El conocimiento bíblico no compite con la gracia, el amor o la fe; los nutre y los hace excelentes. Pedro ora para que la gracia y la paz se multipliquen en el conocimiento de Cristo; Pablo pide que el amor abunde en conocimiento verdadero. La clase ofrece cuatro hábitos concretos para cultivar este tesoro viejo: leer sistemáticamente con una Biblia de trabajo que se pueda marcar y rayar; memorizar versículos que estén cerca del corazón y la boca para el momento de necesidad; meditar con profundidad, pasando del hambre por novedad al apetito por profundidad; y estudiar reteniendo la palabra completa, aferrándola con tal fuerza que ningún viento de doctrina la arranque. El propósito final no es acumular información, sino llegar a ser cada día más semejantes a Cristo.
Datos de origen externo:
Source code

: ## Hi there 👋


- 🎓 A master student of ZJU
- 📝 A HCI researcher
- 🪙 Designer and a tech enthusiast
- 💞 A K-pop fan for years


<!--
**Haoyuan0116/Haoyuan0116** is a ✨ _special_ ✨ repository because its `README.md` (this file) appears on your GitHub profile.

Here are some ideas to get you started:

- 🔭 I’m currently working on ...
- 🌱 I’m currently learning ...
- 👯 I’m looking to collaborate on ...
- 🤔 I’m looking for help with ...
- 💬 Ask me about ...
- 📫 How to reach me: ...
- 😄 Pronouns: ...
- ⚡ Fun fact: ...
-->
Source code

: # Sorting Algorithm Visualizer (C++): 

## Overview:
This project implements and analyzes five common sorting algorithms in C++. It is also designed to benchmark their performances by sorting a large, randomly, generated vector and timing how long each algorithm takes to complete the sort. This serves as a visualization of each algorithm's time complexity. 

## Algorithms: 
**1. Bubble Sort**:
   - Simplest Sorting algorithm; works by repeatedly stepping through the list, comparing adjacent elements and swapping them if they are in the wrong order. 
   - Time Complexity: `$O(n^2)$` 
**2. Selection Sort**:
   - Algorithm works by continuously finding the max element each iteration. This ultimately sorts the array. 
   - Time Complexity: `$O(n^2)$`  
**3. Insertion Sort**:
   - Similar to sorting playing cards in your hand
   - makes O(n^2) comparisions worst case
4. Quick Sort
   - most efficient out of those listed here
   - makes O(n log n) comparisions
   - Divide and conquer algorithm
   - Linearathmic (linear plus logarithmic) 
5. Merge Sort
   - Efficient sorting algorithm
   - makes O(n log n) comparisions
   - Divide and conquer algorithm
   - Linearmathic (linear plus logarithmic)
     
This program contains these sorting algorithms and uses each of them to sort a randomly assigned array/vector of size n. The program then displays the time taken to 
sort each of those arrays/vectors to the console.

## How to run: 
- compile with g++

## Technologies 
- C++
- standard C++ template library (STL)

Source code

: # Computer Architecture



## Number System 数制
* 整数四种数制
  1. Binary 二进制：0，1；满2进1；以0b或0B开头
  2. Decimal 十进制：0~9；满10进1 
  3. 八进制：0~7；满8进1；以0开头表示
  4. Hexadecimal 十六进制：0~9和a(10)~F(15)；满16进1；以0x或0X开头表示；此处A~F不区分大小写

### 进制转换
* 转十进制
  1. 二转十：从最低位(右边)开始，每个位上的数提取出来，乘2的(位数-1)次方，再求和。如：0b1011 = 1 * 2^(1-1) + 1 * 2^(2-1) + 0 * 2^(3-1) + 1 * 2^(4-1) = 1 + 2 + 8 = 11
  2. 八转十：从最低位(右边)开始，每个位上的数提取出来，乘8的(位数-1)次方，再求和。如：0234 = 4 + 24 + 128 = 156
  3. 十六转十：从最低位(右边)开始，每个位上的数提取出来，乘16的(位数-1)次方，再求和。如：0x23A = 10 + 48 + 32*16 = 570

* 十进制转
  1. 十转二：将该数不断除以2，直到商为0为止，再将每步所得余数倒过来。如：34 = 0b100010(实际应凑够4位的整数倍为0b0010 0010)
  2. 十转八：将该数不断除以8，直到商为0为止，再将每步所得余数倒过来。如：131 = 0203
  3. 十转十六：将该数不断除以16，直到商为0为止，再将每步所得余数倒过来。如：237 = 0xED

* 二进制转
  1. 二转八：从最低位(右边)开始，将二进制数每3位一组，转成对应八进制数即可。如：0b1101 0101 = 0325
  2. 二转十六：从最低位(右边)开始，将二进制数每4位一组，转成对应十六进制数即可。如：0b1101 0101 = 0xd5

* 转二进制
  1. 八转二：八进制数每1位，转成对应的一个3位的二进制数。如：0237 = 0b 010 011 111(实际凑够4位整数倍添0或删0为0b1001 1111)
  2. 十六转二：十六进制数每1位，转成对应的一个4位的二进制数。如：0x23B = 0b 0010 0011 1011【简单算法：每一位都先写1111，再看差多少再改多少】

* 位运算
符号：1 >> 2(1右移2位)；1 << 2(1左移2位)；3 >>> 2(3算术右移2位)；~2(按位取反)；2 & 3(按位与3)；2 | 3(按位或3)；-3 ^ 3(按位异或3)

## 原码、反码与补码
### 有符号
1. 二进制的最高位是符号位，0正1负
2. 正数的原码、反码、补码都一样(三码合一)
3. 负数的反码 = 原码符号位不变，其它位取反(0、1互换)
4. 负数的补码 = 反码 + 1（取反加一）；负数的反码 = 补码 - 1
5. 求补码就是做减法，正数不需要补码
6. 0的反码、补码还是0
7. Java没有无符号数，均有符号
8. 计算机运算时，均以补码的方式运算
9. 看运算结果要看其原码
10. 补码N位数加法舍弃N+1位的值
Según la clase, ¿cuál es la relación entre el conocimiento de la Palabra y virtudes como la gracia, el amor, la fe y la paz? ¿Qué textos bíblicos se mencionan para ilustrar esta conexión?
El pastor Mendoza describe cuatro hábitos prácticos para acercarse a la Escritura: leer, memorizar, meditar y estudiar. ¿Qué distingue a cada uno y por qué se presentan como complementarios y no como alternativas?
¿Cuánto tiempo has dedicado esta semana a leer la Biblia directamente, sin la mediación de un predicador, un devocional o una publicación en redes sociales? ¿Qué revela esa proporción sobre tus prioridades reales?
La clase menciona que muchos creyentes hacen "un viaje espiritual sin cámara fotográfica" —pasan por lugares donde Dios les habla pero no marcan ni registran nada—. ¿Tienes algún sistema para anotar lo que Dios te muestra en su Palabra? Si no lo tienes, ¿qué paso concreto podrías dar esta semana para comenzar?
¿Por qué crees que en una época con más recursos bíblicos disponibles que nunca —aplicaciones, sermones en línea, libros, podcasts— tantos creyentes reportan que no están leyendo la Biblia directamente? ¿Qué papel juegan esos mismos recursos en el problema y en la solución?